January 29 , 2007
by helen anne richards
Rick Luce, vice provost and director of the university libraries, asks a single question about the future of the libraries, “How do we transform Emory’s libraries into a 21st-century conceptualization of what a library is?”
At first glance, the answers seem to be unrelated — special collections, digital services and focusing on customers.
But Steve Enniss, director of Emory’s Manuscript, Archives, and Rare Book Library, says that special collections are increasingly what differentiate one library from another, and digital access is a means of leveraging a university’s rare and unique resources for the widest possible impact.
“When you begin to digitize your library, what do you choose but your special collections?” Enniss asked. “Emory is a relatively young institution. We’re building collections today that will support teaching and research for generations.”
Enniss made the comment while holding one of Salman Rushdie’s leather-bound journals, part of a recent acquisition of Rushdie’s papers. Emory’s ability to acquire the Rushdie archive was predicated on the University’s reputation for building distinctive special collections in modern literature, African American history and culture, and in Southern history.
The Rushdie archive contains nearly 100 linear feet of Rushdie’s personal and literary papers, as well as four of his computers.

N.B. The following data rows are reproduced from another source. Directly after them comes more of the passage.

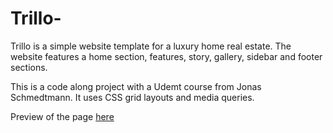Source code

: # Trillo-

Trillo is a simple website template for a luxury home real estate. The website features a home section, features, story, gallery, sidebar and footer sections. 

This is a code along project with a Udemt course from Jonas Schmedtmann. It uses CSS grid layouts and media queries. 

Preview of the page [here](https://loving-ptolemy-7b4186.netlify.app/)
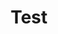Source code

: ---
title: Test
tag: 
    - discover
    - older
image: https://cdn.pixabay.com/photo/2013/07/13/10/51/table-tennis-157932__340.png
imageAlt: ok
description: blah
---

Library staff are working to recover and preserve old e-mails and other electronic data from these computers, as well as conserve handwritten materials like the journals.
“We’ve had a radical shift in thinking about what special collections are,” Enniss said. “They are increasingly places of innovation in the digital arena. They’re here for students to cut their teeth on original research and to support scholarly research that simply could not be done elsewhere.”

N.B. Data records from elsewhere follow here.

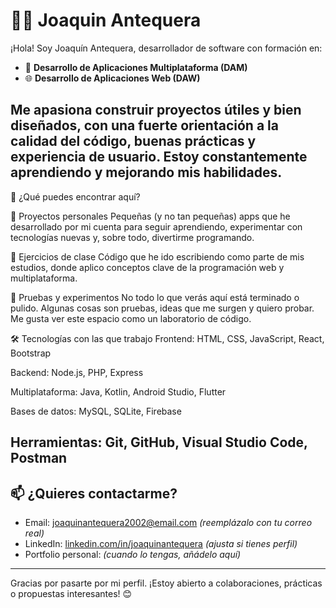 # 👨‍💻 Joaquin Antequera

¡Hola! Soy Joaquín Antequera, desarrollador de software con formación en:

- 📱 **Desarrollo de Aplicaciones Multiplataforma (DAM)**
- 🌐 **Desarrollo de Aplicaciones Web (DAW)**

Me apasiona construir proyectos útiles y bien diseñados, con una fuerte orientación a la calidad del código, buenas prácticas y experiencia de usuario. Estoy constantemente aprendiendo y mejorando mis habilidades.
---

🚀 ¿Qué puedes encontrar aquí?

🔹 Proyectos personales
Pequeñas (y no tan pequeñas) apps que he desarrollado por mi cuenta para seguir aprendiendo, experimentar con tecnologías nuevas y, sobre todo, divertirme programando.

🔹 Ejercicios de clase
Código que he ido escribiendo como parte de mis estudios, donde aplico conceptos clave de la programación web y multiplataforma.

🔹 Pruebas y experimentos
No todo lo que verás aquí está terminado o pulido. Algunas cosas son pruebas, ideas que me surgen y quiero probar. Me gusta ver este espacio como un laboratorio de código.

🛠 Tecnologías con las que trabajo
Frontend: HTML, CSS, JavaScript, React, Bootstrap

Backend: Node.js, PHP, Express

Multiplataforma: Java, Kotlin, Android Studio, Flutter

Bases de datos: MySQL, SQLite, Firebase

Herramientas: Git, GitHub, Visual Studio Code, Postman
---

## 📫 ¿Quieres contactarme?

- Email: [joaquinantequera2002@email.com](mailto:joaquinantequera2002@email.com) *(reemplázalo con tu correo real)*
- LinkedIn: [linkedin.com/in/joaquinantequera](https://www.linkedin.com/in/joaquinantequera/) *(ajusta si tienes perfil)*
- Portfolio personal: *(cuando lo tengas, añádelo aquí)*

---

Gracias por pasarte por mi perfil. ¡Estoy abierto a colaboraciones, prácticas o propuestas interesantes! 😊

In order to do that, he said, the university needs more space to house Emory’s growing special collections. It also needs smart classrooms where students can be introduced to electronic tools for archival research and examine original documents not held elsewhere. Planning for a state-of-the-art building currently is under way.

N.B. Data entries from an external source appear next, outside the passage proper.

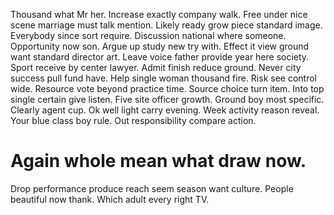 Thousand what Mr her. Increase exactly company walk.
Free under nice scene marriage must talk mention. Likely ready grow piece standard image. Everybody since sort require.
Discussion national where someone. Opportunity now son. Argue up study new try with.
Effect it view ground want standard director art. Leave voice father provide year here society. Sport receive by center lawyer.
Admit finish reduce ground. Never city success pull fund have.
Help single woman thousand fire. Risk see control wide.
Resource vote beyond practice time. Source choice turn item. Into top single certain give listen.
Five site officer growth. Ground boy most specific.
Clearly agent cup. Ok well light carry evening.
Week activity reason reveal. Your blue class boy rule. Out responsibility compare action.
# Again whole mean what draw now.
Drop performance produce reach seem season want culture. People beautiful now thank. Which adult every right TV.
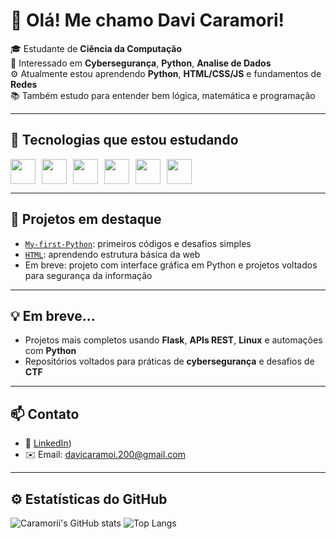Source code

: # 👋 Olá! Me chamo Davi Caramori!

🎓 Estudante de **Ciência da Computação**  
🔐 Interessado em **Cybersegurança**, **Python**, **Analise de Dados**  
⚙️ Atualmente estou aprendendo **Python**, **HTML/CSS/JS** e fundamentos de **Redes**  
📚 Também estudo para entender bem lógica, matemática e programação

---

## 🧠 Tecnologias que estou estudando

<div style="display: flex; gap: 10px;">
  <img src="https://cdn.jsdelivr.net/gh/devicons/devicon/icons/python/python-original.svg" width="40"/>
  <img src="https://cdn.jsdelivr.net/gh/devicons/devicon/icons/html5/html5-original.svg" width="40"/>
  <img src="https://cdn.jsdelivr.net/gh/devicons/devicon/icons/css3/css3-original.svg" width="40"/>
  <img src="https://cdn.jsdelivr.net/gh/devicons/devicon/icons/javascript/javascript-original.svg" width="40"/>
  <img src="https://cdn.jsdelivr.net/gh/devicons/devicon/icons/linux/linux-original.svg" width="40"/>
  <img src="https://cdn.jsdelivr.net/gh/devicons/devicon/icons/github/github-original.svg" width="40"/>
</div>

---

## 📌 Projetos em destaque

- [`My-first-Python`](https://github.com/Caramorii/My-first-Python): primeiros códigos e desafios simples
- [`HTML`](https://github.com/Caramorii/HTML): aprendendo estrutura básica da web
- Em breve: projeto com interface gráfica em Python e projetos voltados para segurança da informação

---

## 💡 Em breve...

- Projetos mais completos usando **Flask**, **APIs REST**, **Linux** e automações com **Python**
- Repositórios voltados para práticas de **cybersegurança** e desafios de **CTF**

---

## 📫 Contato

- 💼 [LinkedIn](https://www.linkedin.com/in/davi-caramori/))
- ✉️ Email: davicaramoi.200@gmail.com

---

## ⚙️ Estatísticas do GitHub

![Caramorii's GitHub stats](https://github-readme-stats.vercel.app/api?username=Caramorii&show_icons=true&theme=radical&count_private=true)
![Top Langs](https://github-readme-stats.vercel.app/api/top-langs/?username=Caramorii&layout=compact&theme=radical)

Digital materials, however, are not confined to special collections at Emory. Martin Halbert, director of digital programs and systems at Woodruff Library, and his staff are building online projects on a wide variety of topics. One of the most extensive projects will provide detailed information about the trans-Atlantic slave trade.
“Emory is uniquely situated to show what is possible in digital scholarship,” Halbert said. “We are creating a model for scholars, technologists and librarians.”
The Trans-Atlantic Slave Trade Database project began with a static, but important, collection of information on a CD-ROM. Created in 1999, the disk was expensive and not readily available.
The online project will transfer the original database from the CD to a Web site, and will add information about 8,000 additional voyages to the 27,000 originally catalogued on the disk, will enhance 9,000 other listings and will make the information available for free in a two-tier system for scholars, students and the general public. The data will be updated any time it’s required.
As Emory’s special collections and digital projects move forward, Luce and his staff are also building a customer-centered library. They plan to establish a library branch to house and create e-collections, digitized volumes and digitized special collections, and to create robust digital services. He expects to redesign physical spaces in the libraries to support new methods of instruction and research, and to upgrade the science and business libraries to meet future needs.